Hey folks,
I know it's a very basic question to ask but I want to clear of certain concepts of mine related to how ES handles a request. So here it goes:
1.) INDEX/UPDATE REQUEST:
When I use a Java(client in any other language for that matter), I put all the data nodes(and client nodes if any) on which my data is allocated in the configuration. Say right now I have three data nodes. So when I send multiple request(single request multiple times or bulk request), the client distributes these requests in a round robin fashion to all the configured nodes. Each nodes decide which shard -> node this document should reside and sends the request to other node. This node now index the document to the shard it contains and once it writes to the shard it send it to the other node on which replica exists. Not sure of whose responsibility is it to send the request to that node containing replica and do the replication stuff.
2.) SEARCH REQUEST:
Again with client sending a request to all the configured nodes, the multiple search request are send to different data nodes on a round robin fashion. Each node parses the query it receives and it acts as the node distributing the request to all shards, gathering, combining the results and sends back the data to client.

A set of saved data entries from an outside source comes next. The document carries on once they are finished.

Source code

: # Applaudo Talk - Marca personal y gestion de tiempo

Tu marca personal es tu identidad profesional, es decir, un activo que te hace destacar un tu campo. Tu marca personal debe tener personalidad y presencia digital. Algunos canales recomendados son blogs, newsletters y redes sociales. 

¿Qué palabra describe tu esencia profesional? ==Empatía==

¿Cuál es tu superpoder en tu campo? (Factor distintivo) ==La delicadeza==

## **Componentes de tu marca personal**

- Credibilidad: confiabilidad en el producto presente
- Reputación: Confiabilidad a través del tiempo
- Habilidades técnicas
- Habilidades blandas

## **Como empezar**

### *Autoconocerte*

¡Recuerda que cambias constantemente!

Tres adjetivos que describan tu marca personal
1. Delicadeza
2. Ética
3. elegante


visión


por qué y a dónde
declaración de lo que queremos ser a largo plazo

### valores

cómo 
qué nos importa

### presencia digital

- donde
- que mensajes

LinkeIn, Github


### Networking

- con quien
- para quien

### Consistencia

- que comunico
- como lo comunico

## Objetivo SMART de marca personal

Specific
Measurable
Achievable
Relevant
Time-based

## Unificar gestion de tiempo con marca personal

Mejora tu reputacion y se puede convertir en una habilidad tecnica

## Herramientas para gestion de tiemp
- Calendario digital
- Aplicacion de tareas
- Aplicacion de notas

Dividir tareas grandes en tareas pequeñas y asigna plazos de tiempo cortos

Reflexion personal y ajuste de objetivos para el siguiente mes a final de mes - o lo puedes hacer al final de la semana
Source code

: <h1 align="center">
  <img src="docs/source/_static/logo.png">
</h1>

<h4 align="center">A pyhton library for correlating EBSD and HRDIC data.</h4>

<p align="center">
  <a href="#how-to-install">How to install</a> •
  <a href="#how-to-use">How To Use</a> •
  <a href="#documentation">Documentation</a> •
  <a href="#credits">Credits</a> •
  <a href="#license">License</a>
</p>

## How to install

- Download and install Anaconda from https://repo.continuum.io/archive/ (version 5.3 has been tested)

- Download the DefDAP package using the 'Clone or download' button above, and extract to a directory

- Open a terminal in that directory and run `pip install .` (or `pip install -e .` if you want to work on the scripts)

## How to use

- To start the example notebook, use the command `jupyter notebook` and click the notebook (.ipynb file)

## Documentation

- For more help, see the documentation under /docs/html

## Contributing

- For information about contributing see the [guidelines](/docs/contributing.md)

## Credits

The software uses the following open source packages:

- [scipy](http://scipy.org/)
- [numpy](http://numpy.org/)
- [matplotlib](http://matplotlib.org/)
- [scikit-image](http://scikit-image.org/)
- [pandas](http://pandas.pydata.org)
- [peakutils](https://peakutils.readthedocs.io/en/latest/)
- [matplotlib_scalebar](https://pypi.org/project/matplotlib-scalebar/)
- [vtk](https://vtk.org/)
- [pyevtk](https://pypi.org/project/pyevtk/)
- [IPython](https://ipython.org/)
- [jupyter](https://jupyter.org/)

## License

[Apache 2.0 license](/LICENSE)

Am I right with the concept?
Other questions:
1.) If I have a cluster with say 10 data nodes, do I have to mention all the nodes in the configuration of my client? That means whenever I add a node to cluster I have to change the configuration of my client. What if I use a load balancer of top of my ES nodes and they manage the request distribution to all the nodes of cluster?
2.) Does it mean more the number of nodes(client or data) better would be the performance of the insert/update and read?
3.) Does my java client talk to individual nodes and if yes is it a synchronous operation or an async operation?
Thanks. Basic questions but its better to always to clear of the basic concepts.
Piyush